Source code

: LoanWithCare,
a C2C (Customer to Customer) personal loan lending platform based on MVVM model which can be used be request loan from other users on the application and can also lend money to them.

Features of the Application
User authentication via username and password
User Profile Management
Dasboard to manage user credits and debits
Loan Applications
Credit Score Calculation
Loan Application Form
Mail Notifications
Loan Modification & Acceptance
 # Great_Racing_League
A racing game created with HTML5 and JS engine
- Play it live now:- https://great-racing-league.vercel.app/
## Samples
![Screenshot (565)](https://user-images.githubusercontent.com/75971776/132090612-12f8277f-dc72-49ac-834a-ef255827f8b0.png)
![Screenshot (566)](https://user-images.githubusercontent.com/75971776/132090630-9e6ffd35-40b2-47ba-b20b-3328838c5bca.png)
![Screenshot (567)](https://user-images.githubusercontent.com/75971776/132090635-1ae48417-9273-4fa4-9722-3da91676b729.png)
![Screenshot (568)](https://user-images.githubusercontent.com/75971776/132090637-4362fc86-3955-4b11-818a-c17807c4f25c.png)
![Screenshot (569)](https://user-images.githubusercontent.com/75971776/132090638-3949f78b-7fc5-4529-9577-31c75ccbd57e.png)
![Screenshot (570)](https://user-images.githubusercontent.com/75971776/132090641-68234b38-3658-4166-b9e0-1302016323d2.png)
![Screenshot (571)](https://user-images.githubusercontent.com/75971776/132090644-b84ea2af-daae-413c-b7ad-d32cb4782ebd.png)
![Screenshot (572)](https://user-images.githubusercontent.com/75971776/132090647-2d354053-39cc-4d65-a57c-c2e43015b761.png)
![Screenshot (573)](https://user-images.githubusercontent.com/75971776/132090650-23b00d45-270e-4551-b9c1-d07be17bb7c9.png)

---+---

EXERCISE DETAILS: Give back, unchanged, the line containing "Loan Modification & Acceptance" and each line that comes after it in the entries above, ending with the last.

SOLUTION TO THE PROBLEM:
Loan Modification & Acceptance
 # Great_Racing_League
A racing game created with HTML5 and JS engine
- Play it live now:- https://great-racing-league.vercel.app/
## Samples
![Screenshot (565)](https://user-images.githubusercontent.com/75971776/132090612-12f8277f-dc72-49ac-834a-ef255827f8b0.png)
![Screenshot (566)](https://user-images.githubusercontent.com/75971776/132090630-9e6ffd35-40b2-47ba-b20b-3328838c5bca.png)
![Screenshot (567)](https://user-images.githubusercontent.com/75971776/132090635-1ae48417-9273-4fa4-9722-3da91676b729.png)
![Screenshot (568)](https://user-images.githubusercontent.com/75971776/132090637-4362fc86-3955-4b11-818a-c17807c4f25c.png)
![Screenshot (569)](https://user-images.githubusercontent.com/75971776/132090638-3949f78b-7fc5-4529-9577-31c75ccbd57e.png)
![Screenshot (570)](https://user-images.githubusercontent.com/75971776/132090641-68234b38-3658-4166-b9e0-1302016323d2.png)
![Screenshot (571)](https://user-images.githubusercontent.com/75971776/132090644-b84ea2af-daae-413c-b7ad-d32cb4782ebd.png)
![Screenshot (572)](https://user-images.githubusercontent.com/75971776/132090647-2d354053-39cc-4d65-a57c-c2e43015b761.png)
![Screenshot (573)](https://user-images.githubusercontent.com/75971776/132090650-23b00d45-270e-4551-b9c1-d07be17bb7c9.png)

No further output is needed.